Fermín Revueltas: Traslúcido Muralista
Por Alberto Espinmosa Orozco
“Lo que sirve de alimento y
tónico
a una clase de hombres
superiores,
es casi inevitablemente un veneno
para una clase diferente e
inferior.”
Federico Nietzsche
I
Entre los estados de Oaxaca y de
Durango hay extrañas correspondencias e intrincados lazos de simpatía interna.
Sus ritmos mágicos vibraron alguna vez en la armonía del alba prometida al
aportar a la sinfonía mexicana de la pintura mural, esa gran polifonía de la
imagen de la zaga de la cultura de México, dos de sus mejores y más claros
pinceles. Se habrá adivinado. Me refiero a dos de los brazos, acaso los más
visionarios y puros, del frondoso árbol sembrado por los tres gigantes, por los
tres colosos de la pintura mural mexicana. En efecto, a la sombra de José
Clemente Orozco, Diego Rivera y David Alfaro Siqueiros, y paralelamente al
desterrado Jean Charlot, florecieron los claros mundos utópico-pictóricos,
preñados de luz y cargados de futuro, de Rufino Tamayo y de Fermín Revueltas.

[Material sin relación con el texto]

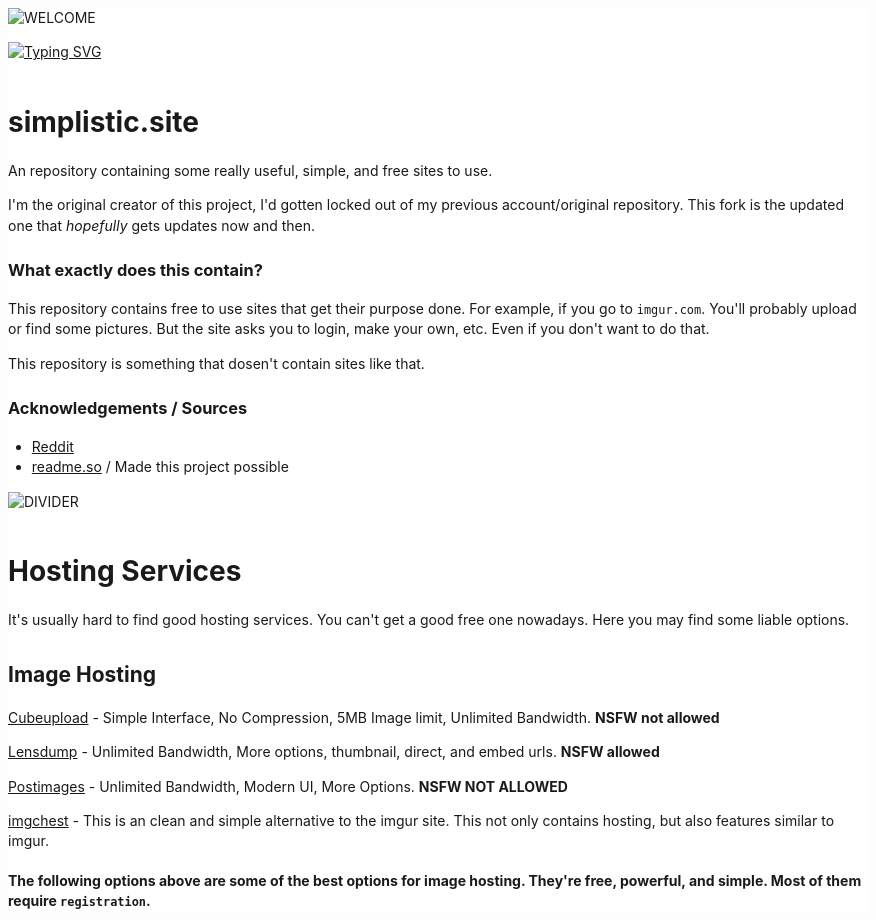
![WELCOME](https://u.cubeupload.com/LeonFinnaCrazy/download3.png)

[![Typing SVG](https://readme-typing-svg.demolab.com?font=Fira+Code&size=15&pause=1000&color=DB7B7B&multiline=true&width=435&lines=simplistic.sites;an+repository+listing+free+to+use+sites+and+apps)](https://git.io/typing-svg)

# simplistic.site
An repository containing some really useful, simple, and free sites to use.

I'm the original creator of this project, I'd gotten locked out of my previous account/original repository. This fork is the updated one that *hopefully* gets updates now and then.

### What exactly does this contain?
This repository contains free to use sites that get their purpose done. For example, if you go to `imgur.com`. You'll probably upload or find some pictures. But the site asks you to login, make your own, etc. Even if you don't want to do that.

This repository is something that dosen't contain sites like that.




### Acknowledgements / Sources

 - [Reddit](https://reddit.com)
 - [readme.so](https://readme.so) / Made this project possible

![DIVIDER](https://u.cubeupload.com/LeonFinnaCrazy/PngItem5178921.png)

# Hosting Services

It's usually hard to find good hosting services. You can't get a good free one nowadays. Here you may find some liable options.

## Image Hosting
[Cubeupload](https://cubeupload.com/) - Simple Interface, No Compression, 5MB Image limit, Unlimited Bandwidth. **NSFW not allowed**

[Lensdump](https://lensdump.com/) - Unlimited Bandwidth, More options, thumbnail, direct, and embed urls.
**NSFW allowed**

[Postimages](https://postimages.org/) - Unlimited Bandwidth, Modern UI, More Options. **NSFW NOT ALLOWED**

[imgchest](https://imgchest.com/) - This is an clean and simple alternative to the imgur site. This not only contains hosting, but also features similar to imgur.

#### The following options above are some of the best options for image hosting. They're free, powerful, and simple. Most of them require `registration`.
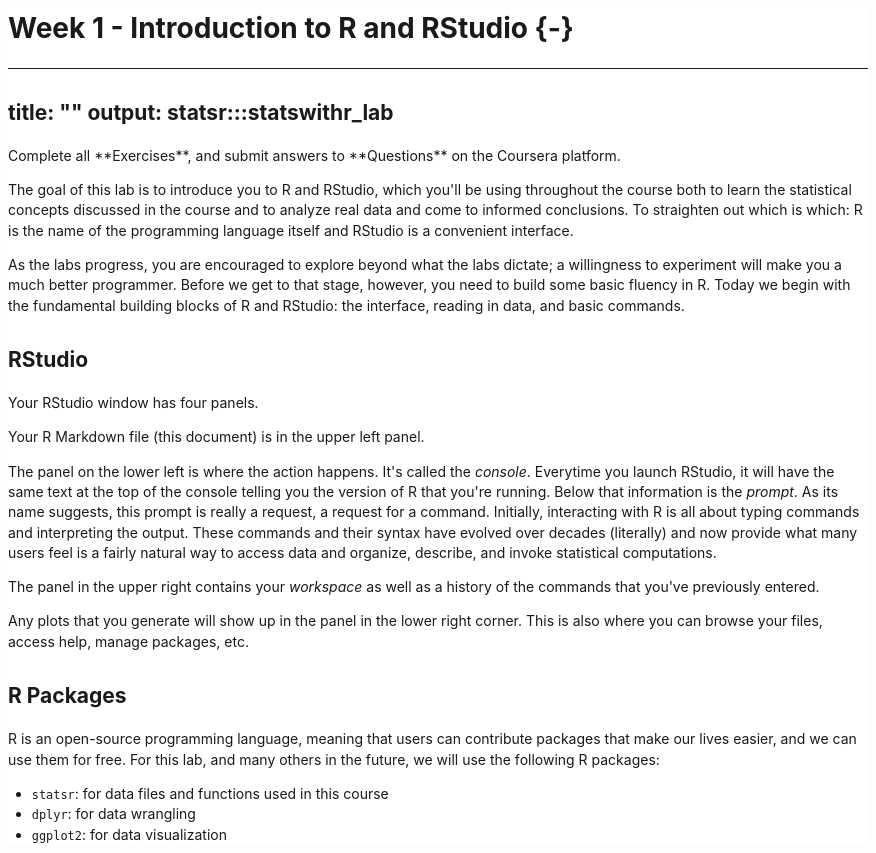 # Week 1 - Introduction to R and RStudio {-}


---
title: ""
output: statsr:::statswithr_lab
---

<div id="instructions">
Complete all **Exercises**, and submit answers to **Questions** on the Coursera 
platform.
</div>

The goal of this lab is to introduce you to R and RStudio, which you'll be using
throughout the course both to learn the statistical concepts discussed in the 
course and to analyze real data and come to informed conclusions. To straighten 
out which is which: R is the name of the programming language itself and RStudio 
is a convenient interface.

As the labs progress, you are encouraged to explore beyond what the labs dictate;
a willingness to experiment will make you a much better programmer. Before we 
get to that stage, however, you need to build some basic fluency in R. Today we
begin with the fundamental building blocks of R and RStudio: the interface, 
reading in data, and basic commands.

## RStudio

Your RStudio window has four panels.

Your R Markdown file (this document) is in the upper left panel.

The panel on the lower left is where the action happens. It's called the *console*. 
Everytime you launch RStudio, it will have the same text at the top of the 
console telling you the version of R that you're running. Below that information
is the *prompt*. As its name suggests, this prompt is really a request, a 
request for a command. Initially, interacting with R is all about typing commands
and interpreting the output. These commands and their syntax have evolved over
decades (literally) and now provide what many users feel is a fairly natural way
to access data and organize, describe, and invoke statistical computations.

The panel in the upper right contains your *workspace* as well as a history of 
the commands that you've previously entered. 

Any plots that you generate will show up in the panel in the lower right corner. 
This is also where you can browse your files, access help, manage packages, etc.


## R Packages

R is an open-source programming language, meaning that users can contribute
packages that make our lives easier, and we can use them for free. For this lab,
and many others in the future, we will use the following R packages:

- `statsr`: for data files and functions used in this course
- `dplyr`: for data wrangling
- `ggplot2`: for data visualization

Antes siquiera de intentar la exploración de los entretejidos vasos
comunicantes en las obras de esos atlantes, caminemos un momento por la galería
de Fermín Revueltas, cuya bóveda ha permanecido, misteriosa y secreta,
exclusiva y cordial, murmurando sus diáfanas sílabas de agua y aire
transparente, construyendo las lentas estalactitas que habrán de tocar algún
día a las pacientes estalagmitas, para besarlas como la palabra besaría el
pilar de la boca para quien se acuña, fortaleciendo con los años su delicada
arquería para, al margen del manoseo del mercado, irrigar el espíritu de los
hombres del futuro: nosotros, los hombres del Siglo XXI, sus dilatados
herederos.
II
El admirable pintor durangueño
Fermín Revueltas Sánchez murió el 9 de septiembre de 1935, cuando llegaban los
años de creación más fecundos. Tenía treinta y tres años de edad -los mismos
que tuviera el bate jerezano Ramón López Velarde, muerto en el año de 1921 y
nacido en la provincia zacatecana de 1888. Sin embargo, hay litigio respecto
del año exacto del natalicio de Fermín Revueltas Sánchez. Mientras que Don
Manuel Lozoya Cigarroa asienta en su vademécum durangueño, lo mismo que Carla
Zurian en su exhaustiva reconstrucción, el año de 1901 –aunque la Casa Colorada
de Santiago Papasquiaro retiene en placa de bronce el año de 1903. Otras pistas
de su genealogía, así como diversos catálogos y publicaciones, señalan en
cambio 1902, el 7 de julio, como la fecha de su nacimiento.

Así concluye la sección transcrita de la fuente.